すぐ手が出る人とはそりゃ怖くて話し合いなんてできないよ……と思ったが、言わなかった。


「なんか、イイ人ができたみたいなんだ。元々モテるから、不思議なことじゃないんだけど。徹底的に比べられたよ。その彼はすごく活動的で、起業も考えてるんだって。正直、パワフルなカップルでお似合いだと思ったよ」


「比べられるのは……さすがに辛くないですか……?」


「そこで俺がどう出るか、最後に確かめたかったんだろうね。俺は2人がお似合いなことに妙に納得して、引いちゃったんだ」


束縛すらできない、先輩らしい反応だった。


「黙って別れてもいいのに、わざわざそれを言ったのは、彼女の親切心でもあったんだと思う。俺が、人とぶつかり合えなくて、決められない人間だから。もう少し、俺に変わって欲しかったんだろうね」


彼女とはいえ散々言われて、それでもそれを親切心といえる先輩はホント神だな……と思った。

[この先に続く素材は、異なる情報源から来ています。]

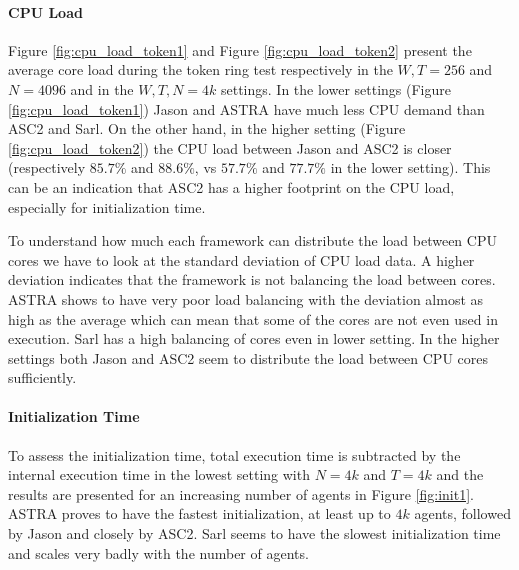 \paragraph{CPU Load} Figure \ref{fig:cpu_load_token1} and Figure \ref{fig:cpu_load_token2} present the average core load during the token ring test respectively in the $W,T=256$ and $N=4096$ and in the $W,T,N=4k$ settings. %
In the lower settings (Figure \ref{fig:cpu_load_token1}) Jason and ASTRA have much less CPU demand than ASC2 and Sarl. On the other hand, in the higher setting (Figure \ref{fig:cpu_load_token2}) the CPU load between Jason and ASC2 is closer (respectively $85.7\%$ and $88.6\%$, vs $57.7\%$ and $77.7\%$ in the lower setting). %
This can be an indication that ASC2 has a higher footprint on the CPU load, especially for initialization time. 

To understand how much each framework can distribute the load between CPU cores we have to look at the standard deviation of CPU load data. A higher deviation %
indicates that the framework is not balancing the load between cores. ASTRA shows to have very poor load balancing with the deviation almost as high as the average which can mean that some of the cores are not even used in execution. Sarl has a high balancing of cores even in lower setting. In the higher settings both Jason and ASC2 seem to distribute the load between CPU cores sufficiently.

\paragraph{Initialization Time}
To assess the initialization time, total execution time is subtracted by the internal execution time in the lowest setting with $N=4k$ and $T=4k$ and the results are presented for an increasing number of agents in Figure \ref{fig:init1}. ASTRA proves to have the fastest initialization, at least up to $4k$ agents, followed by Jason and closely by ASC2. Sarl seems to have the slowest initialization time and scales very badly with the number of agents.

「激しい人なんですね……。俺だったら、ついていけないです。」


「まあ……比べられて、一番キツかったのは……」


こんな神レベルで寛容な先輩でもキツイ話って、なんなんだろう。


「セックスを比べられたことかな。ずっと不満だったのかと思うと、堪えたよ」


思わず笑ってしまった。


「それも、親切心からですかね。」


「彼女的にはそうだね。お勉強ができるだけじゃダメなんだと反省したよ。ちゃんと、一回一回真剣に、向上心をもって、研鑽を積まないと」


ひときしり笑ってから聞いた。


「でも、それって……浮気したってことですよね……。それは、腹が立たないんですか?」


「彼女だって迷ってたんだと思うから、仕方ないかな、って。人間の感情なんて、タイミングよく割り切れるもんじよないよね」



今日の橘はお酒のペースが早かった。

お酒に強いから見た目は変わらないが、やっぱり振られたショックはあるのだろう。


ふと、魔法のことを思い出した。

このイベントは魔法のせいかもしれない。

明日には何ごともないように元通りになって、また先輩は彼女と付き合っているかもしれない。

そう考えたら、勝手に胸が痛くなった。



「俺も注文お願いします」


「もう頼むの?今日はペース早いね」


「先輩の失恋記念日なんで、とことん付き合いますよ」


「はは。明日、俺もバイト行くよ。もう、無給でも行く」


「カップルで予約満席なんで、よろしくお願いします。小さな恋のお店に、彼女にぶたれて振られたウエイターが給仕するクリスマスですよ」


「そこで人の幸せを願えるようになったら、オレは天国に行けると思う」


久しぶりに楽しい飲み会だった。